The exploration phase

As with successful endeavors, before you start moving towards the desired destination, you need to understand, prepare, align, and plan the mission.

In other words, you are well advised to run a series of workshops together in order to

... create a shared understanding of the business context and problem,
... explore and collect potential use cases to solve these problems,
... collect resources and materials needed for the sprint,
... align on clear objectives for the sprint and beyond,
... finalize the plan before you head off for battle.

You should end the preparation with a one-page challenge description, describing, aligning, and communicating expectations and desired outcomes for all participants.

The one-page challenge description

The result of the preparatory phase, the one-page challenge description, usually answers the following questions:

What is the business problem you do want to solve?
How can this problem be solved using data science and machine learning practices?
What data do you need to collect for a successful sprint and machine learning prototype?
How might desired outcomes look like?
What algorithms do you want to test?
How do you interpret the model outputs?

Now that you have a shared understanding of the problems, you want to tackle, a brief collection of desired outcomes as well as clear measurements on how to evaluate the results, you are ready to begin the actual sprint.

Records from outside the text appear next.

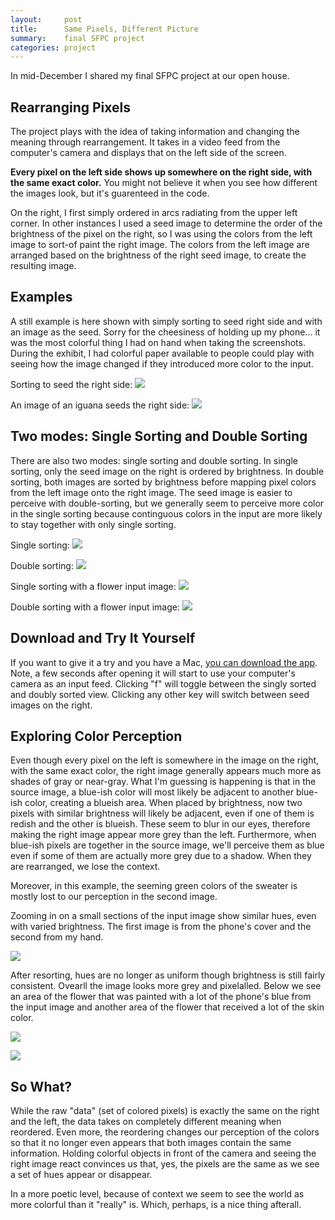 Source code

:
 ```yaml
---
layout:     post
title:      Same Pixels, Different Picture
summary:    final SFPC project
categories: project
---
```


In mid-December I shared my final SFPC project at our open house. 

## Rearranging Pixels
The project plays with the idea of taking information and changing the meaning through rearrangement.  It takes in a video feed from the computer's camera and displays that on the left side of the screen.  

**Every pixel on the left side shows up somewhere on the right side, with the same exact color.** You might not believe it when you see how different the images look, but it's guarenteed in the code. 

On the right, I first simply ordered in arcs radiating from the upper left corner. In other instances I used a seed image to determine the order of the brightness of the pixel on the right, so I was using the colors from the left image to sort-of paint the right image.  The colors from the left image are arranged based on the brightness of the right seed image, to create the resulting image.  

## Examples
A still example is here shown with simply sorting to seed right side and with an image as the seed. Sorry for the cheesiness of holding up my phone... it was the most colorful thing I had on hand when taking the screenshots. During the exhibit, I had colorful paper available to people could play with seeing how the image changed if they introduced more color to the input.  

Sorting to seed the right side:
![](https://lh4.googleusercontent.com/-0gPmIWqgWT8/VMq7ntMfBOI/AAAAAAAAcSI/buWWmpIf1s8/w1118-h419-no/Screen%2BShot%2B2015-01-29%2Bat%2B2.59.00%2BPM.png) 

An image of an iguana seeds the right side:
![](https://lh3.googleusercontent.com/-s8eKPkjnCDQ/VMq7l4Cri8I/AAAAAAAAcSc/yGB5GLu5HuE/w1118-h411-no/Screen%2BShot%2B2015-01-29%2Bat%2B2.56.52%2BPM.png)

## Two modes: Single Sorting and Double Sorting

There are also two modes: single sorting and double sorting. In single sorting, only the seed image on the right is ordered by brightness. In double sorting, both images are sorted by brightness before mapping pixel colors from the left image onto the right image. The seed image is easier to perceive with double-sorting, but we generally seem to perceive more color in the single sorting because continguous colors in the input are more likely to stay together with only single sorting. 

Single sorting: 
![](https://lh4.googleusercontent.com/-0gPmIWqgWT8/VMq7ntMfBOI/AAAAAAAAcSI/buWWmpIf1s8/w1118-h419-no/Screen%2BShot%2B2015-01-29%2Bat%2B2.59.00%2BPM.png)

Double sorting: 
![](https://lh5.googleusercontent.com/-Hm394qaV4LU/VMq7o4cY0sI/AAAAAAAAcSU/y0j5XWfAEyA/w1118-h414-no/Screen%2BShot%2B2015-01-29%2Bat%2B3.00.07%2BPM.png)

Single sorting with a flower input image: 
![](https://lh5.googleusercontent.com/-04NQbEBzq8k/VMq7nEfnHKI/AAAAAAAAcRw/WsUblA3iKq8/w1118-h412-no/Screen%2BShot%2B2015-01-29%2Bat%2B2.58.19%2BPM.png)

Double sorting with a flower input image:
![](https://lh4.googleusercontent.com/-MMtUp4vINAk/VMq7oi8-9GI/AAAAAAAAcSQ/ysDVGbBD3fs/w1117-h411-no/Screen%2BShot%2B2015-01-29%2Bat%2B2.59.45%2BPM.png)

## Download and Try It Yourself
If you want to give it a try and you have a Mac, [you can download the app](https://www.dropbox.com/s/e9gt7qoyrdsvbc4/rearrangingPixels.zip?dl=0). Note, a few seconds after opening it will start to use your computer's camera as an input feed. Clicking "f" will toggle between the singly sorted and doubly sorted view.  Clicking any other key will switch between seed images on the right. 

## Exploring Color Perception

Even though every pixel on the left is somewhere in the image on the right, with the same exact color, the right image generally appears much more as shades of gray or near-gray.  What I'm guessing is happening is that in the source image, a blue-ish color will most likely be adjacent to another blue-ish color, creating a blueish area. When placed by brightness, now two pixels with similar brightness will likely be adjacent, even if one of them is redish and the other is blueish. These seem to blur in our eyes, therefore making the right image appear more grey than the left. Furthermore, when blue-ish pixels are together in the source image, we'll perceive them as blue even if some of them are actually more grey due to a shadow. When they are rearranged, we lose the context.

Moreover, in this example, the seeming green colors of the sweater is mostly lost to our perception in the second image. 

Zooming in on a small sections of the input image show similar hues, even with varied brightness. The first image is from the phone's cover and the second from my hand. 

![](https://lh4.googleusercontent.com/-4X6FnM38CN8/VMq94Nw75FI/AAAAAAAAcT8/GREYD93CmRU/w478-h217-no/Screen%2BShot%2B2015-01-29%2Bat%2B3.09.37%2BPM.png)

After resorting, hues are no longer as uniform though brightness is still fairly consistent. Ovearll the image looks more grey and pixelalled. Below we see an area of the flower that was painted with a lot of the phone's blue from the input image and another area of the flower that received a lot of the skin color.

![](https://lh6.googleusercontent.com/-1Jw0cLDgHQQ/VMq94UYIOpI/AAAAAAAAcUA/7KF_p_Z3HCI/w228-h216-no/Screen%2BShot%2B2015-01-29%2Bat%2B3.09.52%2BPM.png)

![](https://lh5.googleusercontent.com/-CZUQyJf7kKY/VMq94PZevQI/AAAAAAAAcT0/O3IlXnHwJPw/w249-h206-no/Screen%2BShot%2B2015-01-29%2Bat%2B3.09.58%2BPM.png)

## So What?
While the raw "data" (set of colored pixels) is exactly the same on the right and the left, the data takes on completely different meaning when reordered. Even more, the reordering changes our perception of the colors so that it no longer even appears that both images contain the same information. Holding colorful objects in front of the camera and seeing the right image react convinces us that, yes, the pixels are the same as we see a set of hues appear or disappear.

In a more poetic level, because of context we seem to see the world as more colorful than it "really" is.  Which, perhaps, is a nice thing afterall.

Day 1 – Introduce the challenge

You begin the sprint by introducing all participants to the one-page challenge description. You introduce the main business problem, the desired outcomes as well as promising use cases that might solve the challenge.

During the challenge introduction, participants are encouraged to share ideas, insights and potential customers that might benefit from the desired solutions.

At the end of the collaboration session, you begin to set up the project, libraries, and online workspace to begin the initial data exploration phase.

Day 2 – Use domain knowledge for feature engineering

From day one, all participants have a shared understanding of the challenges and the data opportunity at hand. You embed your extensive domain knowledge to begin the feature engineering process of the data sets. Choose important variables, reduce dimensions and begin to engineer a data set of relevant features.

The shared understanding of the problem space, the extensive domain knowledge combined with experienced data exploration techniques of your data scientists empowers you to usually end the second day with a feature-rich data set, ready to empower your machine learning models.

Day 3 – Test various algorithms and machine learning models

Based on the results, you further engineer your data sets and try to reduce the complexity and dimensionality further. Even though the saying “the more data the better” is true, having more, relevant data in a data set is key to successful outputs. It is not uncommon for data sets to have up to 1.000 features at the beginning of the sprint. After day three, you might have reduced the data set to 100 remaining, powerful features.

Day 4 – Finalize the ML model and summarize the findings

On day four you finalize the adjustments on the machine learning model and start summarizing all the findings you had during the data exploration and model testing phase. This summary includes insights into the model performance, techniques used, as well as an evaluation of the results in one document.

Then, you explore further and see how the machine learning prototype can be improved and further integrated into an end-to-end use case.

Day 5 – User testing, presentation and handover of the results

Time for the ultimate test of your machine learning prototype: Schedule 5 neutral users / potential customers to test the prototype you created. These user testing sessions are pretty straight forward. Let each user see the prototype on a real device with the purpose of using the application.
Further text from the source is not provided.